- **What you are asked to do**
Beneath this instruction is a block of data; output from it exactly the lines that run from the one containing "Large pre-trained language" through the one containing "explicit non-parametric memory", inclusive.

Start of Records

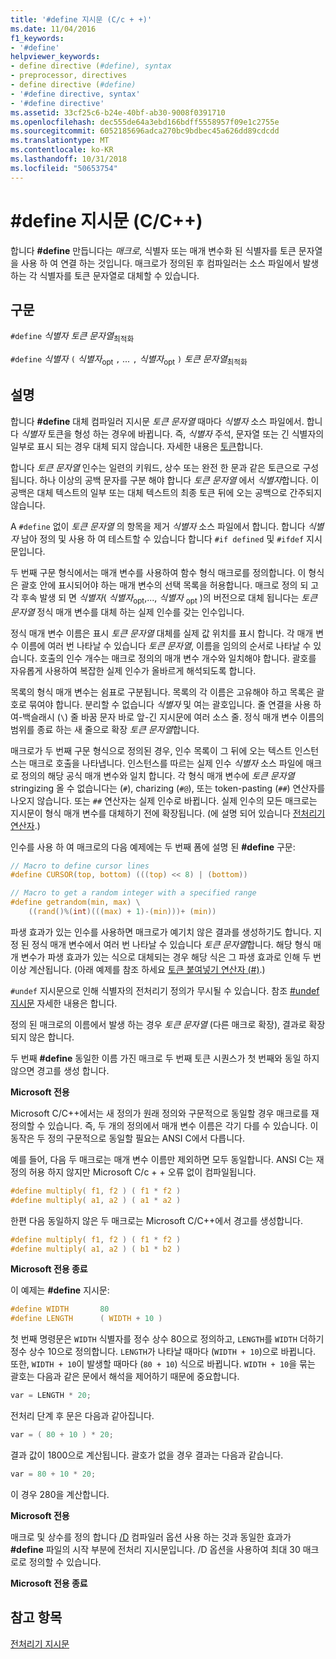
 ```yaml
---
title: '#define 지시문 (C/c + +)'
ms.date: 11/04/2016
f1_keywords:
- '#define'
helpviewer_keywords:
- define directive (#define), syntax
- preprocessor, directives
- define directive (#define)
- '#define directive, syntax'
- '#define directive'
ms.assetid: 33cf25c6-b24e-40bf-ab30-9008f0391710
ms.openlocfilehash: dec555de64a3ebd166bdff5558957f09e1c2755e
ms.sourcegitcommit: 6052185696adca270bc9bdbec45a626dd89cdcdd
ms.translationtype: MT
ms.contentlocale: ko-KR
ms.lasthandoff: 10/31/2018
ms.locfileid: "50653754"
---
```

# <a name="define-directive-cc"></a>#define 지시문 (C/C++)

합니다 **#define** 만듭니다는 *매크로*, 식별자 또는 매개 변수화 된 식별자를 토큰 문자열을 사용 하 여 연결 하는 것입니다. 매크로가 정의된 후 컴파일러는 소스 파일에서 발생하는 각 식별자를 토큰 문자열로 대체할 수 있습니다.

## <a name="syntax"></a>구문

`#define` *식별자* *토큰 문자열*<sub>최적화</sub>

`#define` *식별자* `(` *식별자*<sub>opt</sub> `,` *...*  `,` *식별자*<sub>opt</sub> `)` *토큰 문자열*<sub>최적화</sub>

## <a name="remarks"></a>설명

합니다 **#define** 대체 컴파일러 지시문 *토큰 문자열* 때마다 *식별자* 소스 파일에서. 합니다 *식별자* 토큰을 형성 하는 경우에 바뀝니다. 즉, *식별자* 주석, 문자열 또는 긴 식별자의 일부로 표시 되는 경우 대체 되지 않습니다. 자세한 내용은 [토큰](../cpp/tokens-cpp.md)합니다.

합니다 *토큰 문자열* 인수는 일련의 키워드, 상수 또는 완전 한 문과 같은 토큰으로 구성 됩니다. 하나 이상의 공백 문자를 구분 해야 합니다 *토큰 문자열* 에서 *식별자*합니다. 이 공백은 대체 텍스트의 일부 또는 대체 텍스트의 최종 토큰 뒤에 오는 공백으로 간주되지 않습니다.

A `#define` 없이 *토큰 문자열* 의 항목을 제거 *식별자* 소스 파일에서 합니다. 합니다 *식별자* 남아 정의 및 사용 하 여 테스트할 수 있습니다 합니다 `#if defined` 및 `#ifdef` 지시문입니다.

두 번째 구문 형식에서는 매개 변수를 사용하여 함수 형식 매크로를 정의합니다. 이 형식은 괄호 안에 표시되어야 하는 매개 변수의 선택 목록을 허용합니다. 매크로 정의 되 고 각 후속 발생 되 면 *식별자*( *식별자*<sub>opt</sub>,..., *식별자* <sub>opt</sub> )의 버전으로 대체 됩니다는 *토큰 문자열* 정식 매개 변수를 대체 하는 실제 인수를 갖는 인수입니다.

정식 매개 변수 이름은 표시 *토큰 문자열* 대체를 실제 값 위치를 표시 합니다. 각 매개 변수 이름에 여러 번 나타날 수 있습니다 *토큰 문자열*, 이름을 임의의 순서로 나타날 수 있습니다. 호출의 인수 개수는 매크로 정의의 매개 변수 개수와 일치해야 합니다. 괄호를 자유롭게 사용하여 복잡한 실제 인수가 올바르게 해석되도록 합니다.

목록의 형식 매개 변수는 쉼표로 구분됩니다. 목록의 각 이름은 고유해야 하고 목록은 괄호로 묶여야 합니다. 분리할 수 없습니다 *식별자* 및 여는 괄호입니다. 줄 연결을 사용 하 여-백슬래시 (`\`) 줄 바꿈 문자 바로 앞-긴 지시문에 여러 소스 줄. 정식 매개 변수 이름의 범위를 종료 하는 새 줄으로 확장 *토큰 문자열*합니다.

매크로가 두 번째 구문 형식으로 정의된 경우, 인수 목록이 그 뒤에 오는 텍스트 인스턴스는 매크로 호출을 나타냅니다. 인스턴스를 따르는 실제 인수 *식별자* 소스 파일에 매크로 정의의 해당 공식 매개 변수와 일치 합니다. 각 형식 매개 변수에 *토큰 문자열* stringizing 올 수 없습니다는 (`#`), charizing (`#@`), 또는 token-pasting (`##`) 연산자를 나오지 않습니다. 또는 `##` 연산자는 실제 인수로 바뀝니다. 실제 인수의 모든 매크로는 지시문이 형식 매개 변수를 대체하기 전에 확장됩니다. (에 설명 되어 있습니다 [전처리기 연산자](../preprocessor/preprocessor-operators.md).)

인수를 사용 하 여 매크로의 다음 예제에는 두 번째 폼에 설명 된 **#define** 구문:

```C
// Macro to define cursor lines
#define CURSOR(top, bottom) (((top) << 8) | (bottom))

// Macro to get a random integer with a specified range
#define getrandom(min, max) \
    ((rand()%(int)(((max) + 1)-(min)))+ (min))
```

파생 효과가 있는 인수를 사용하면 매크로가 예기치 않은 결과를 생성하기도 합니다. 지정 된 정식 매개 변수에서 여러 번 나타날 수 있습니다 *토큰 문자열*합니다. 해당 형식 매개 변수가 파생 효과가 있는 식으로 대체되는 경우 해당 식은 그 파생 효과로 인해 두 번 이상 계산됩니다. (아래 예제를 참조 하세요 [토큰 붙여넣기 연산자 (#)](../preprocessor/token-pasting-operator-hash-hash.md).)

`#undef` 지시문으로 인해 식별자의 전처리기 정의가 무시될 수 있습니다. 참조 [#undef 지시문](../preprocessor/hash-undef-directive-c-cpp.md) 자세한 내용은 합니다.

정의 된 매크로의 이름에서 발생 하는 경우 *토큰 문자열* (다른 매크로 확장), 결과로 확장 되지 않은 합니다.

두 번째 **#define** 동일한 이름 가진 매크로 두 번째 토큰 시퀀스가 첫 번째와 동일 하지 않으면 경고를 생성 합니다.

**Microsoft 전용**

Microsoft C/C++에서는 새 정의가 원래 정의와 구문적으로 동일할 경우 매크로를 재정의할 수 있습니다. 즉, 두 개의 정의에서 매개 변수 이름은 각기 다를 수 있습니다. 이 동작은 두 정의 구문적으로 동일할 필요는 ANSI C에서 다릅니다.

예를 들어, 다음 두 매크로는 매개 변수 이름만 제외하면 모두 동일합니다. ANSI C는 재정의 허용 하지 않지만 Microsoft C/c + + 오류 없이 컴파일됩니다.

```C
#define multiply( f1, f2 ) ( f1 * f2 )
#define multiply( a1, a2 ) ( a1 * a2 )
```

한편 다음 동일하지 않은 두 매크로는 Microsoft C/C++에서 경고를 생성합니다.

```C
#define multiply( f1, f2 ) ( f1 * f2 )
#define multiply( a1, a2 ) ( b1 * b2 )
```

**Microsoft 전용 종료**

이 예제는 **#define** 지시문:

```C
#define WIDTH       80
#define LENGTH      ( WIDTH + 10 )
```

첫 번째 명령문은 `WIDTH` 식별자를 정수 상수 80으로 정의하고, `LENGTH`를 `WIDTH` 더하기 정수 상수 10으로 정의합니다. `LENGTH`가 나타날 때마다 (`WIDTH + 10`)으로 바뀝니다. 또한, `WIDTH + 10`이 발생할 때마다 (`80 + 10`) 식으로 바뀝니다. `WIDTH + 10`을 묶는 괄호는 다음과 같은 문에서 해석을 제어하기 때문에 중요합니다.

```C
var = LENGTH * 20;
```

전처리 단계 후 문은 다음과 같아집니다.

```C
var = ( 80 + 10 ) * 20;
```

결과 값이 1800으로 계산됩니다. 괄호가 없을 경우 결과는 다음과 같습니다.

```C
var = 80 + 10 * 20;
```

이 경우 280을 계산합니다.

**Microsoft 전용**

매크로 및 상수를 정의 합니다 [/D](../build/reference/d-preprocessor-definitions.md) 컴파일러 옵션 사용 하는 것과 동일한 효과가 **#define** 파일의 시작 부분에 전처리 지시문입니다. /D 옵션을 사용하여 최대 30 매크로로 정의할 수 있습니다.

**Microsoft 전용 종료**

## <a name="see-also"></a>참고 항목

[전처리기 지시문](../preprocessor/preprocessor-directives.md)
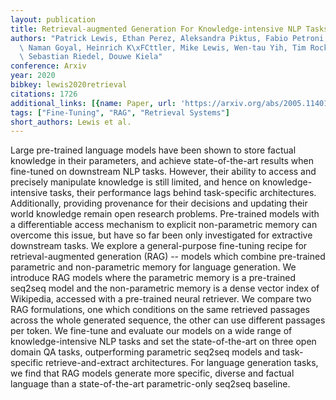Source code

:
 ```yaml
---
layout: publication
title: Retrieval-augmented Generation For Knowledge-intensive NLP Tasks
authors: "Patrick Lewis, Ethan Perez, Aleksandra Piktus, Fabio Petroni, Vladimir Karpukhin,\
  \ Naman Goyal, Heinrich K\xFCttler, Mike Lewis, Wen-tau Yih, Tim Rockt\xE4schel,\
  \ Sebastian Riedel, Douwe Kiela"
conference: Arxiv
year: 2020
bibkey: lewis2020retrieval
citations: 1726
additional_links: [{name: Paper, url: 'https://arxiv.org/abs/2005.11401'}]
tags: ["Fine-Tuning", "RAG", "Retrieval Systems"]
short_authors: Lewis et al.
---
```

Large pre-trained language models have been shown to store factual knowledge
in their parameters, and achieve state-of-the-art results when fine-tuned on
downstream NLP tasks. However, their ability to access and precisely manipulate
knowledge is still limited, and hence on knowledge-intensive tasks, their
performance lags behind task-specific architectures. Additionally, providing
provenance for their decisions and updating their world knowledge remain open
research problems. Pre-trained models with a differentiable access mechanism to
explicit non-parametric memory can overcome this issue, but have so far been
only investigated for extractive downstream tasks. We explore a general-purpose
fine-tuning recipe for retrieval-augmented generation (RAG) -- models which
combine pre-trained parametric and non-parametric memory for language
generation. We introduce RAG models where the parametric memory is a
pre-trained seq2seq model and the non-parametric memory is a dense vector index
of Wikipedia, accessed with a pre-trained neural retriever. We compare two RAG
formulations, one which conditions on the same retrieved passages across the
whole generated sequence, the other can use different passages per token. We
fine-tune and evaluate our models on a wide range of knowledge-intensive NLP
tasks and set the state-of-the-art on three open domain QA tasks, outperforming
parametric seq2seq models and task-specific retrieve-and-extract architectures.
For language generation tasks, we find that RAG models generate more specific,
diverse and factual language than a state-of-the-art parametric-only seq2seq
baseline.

End of Records

- **Answer for this exercise**
Large pre-trained language models have been shown to store factual knowledge
in their parameters, and achieve state-of-the-art results when fine-tuned on
downstream NLP tasks. However, their ability to access and precisely manipulate
knowledge is still limited, and hence on knowledge-intensive tasks, their
performance lags behind task-specific architectures. Additionally, providing
provenance for their decisions and updating their world knowledge remain open
research problems. Pre-trained models with a differentiable access mechanism to
explicit non-parametric memory can overcome this issue, but have so far been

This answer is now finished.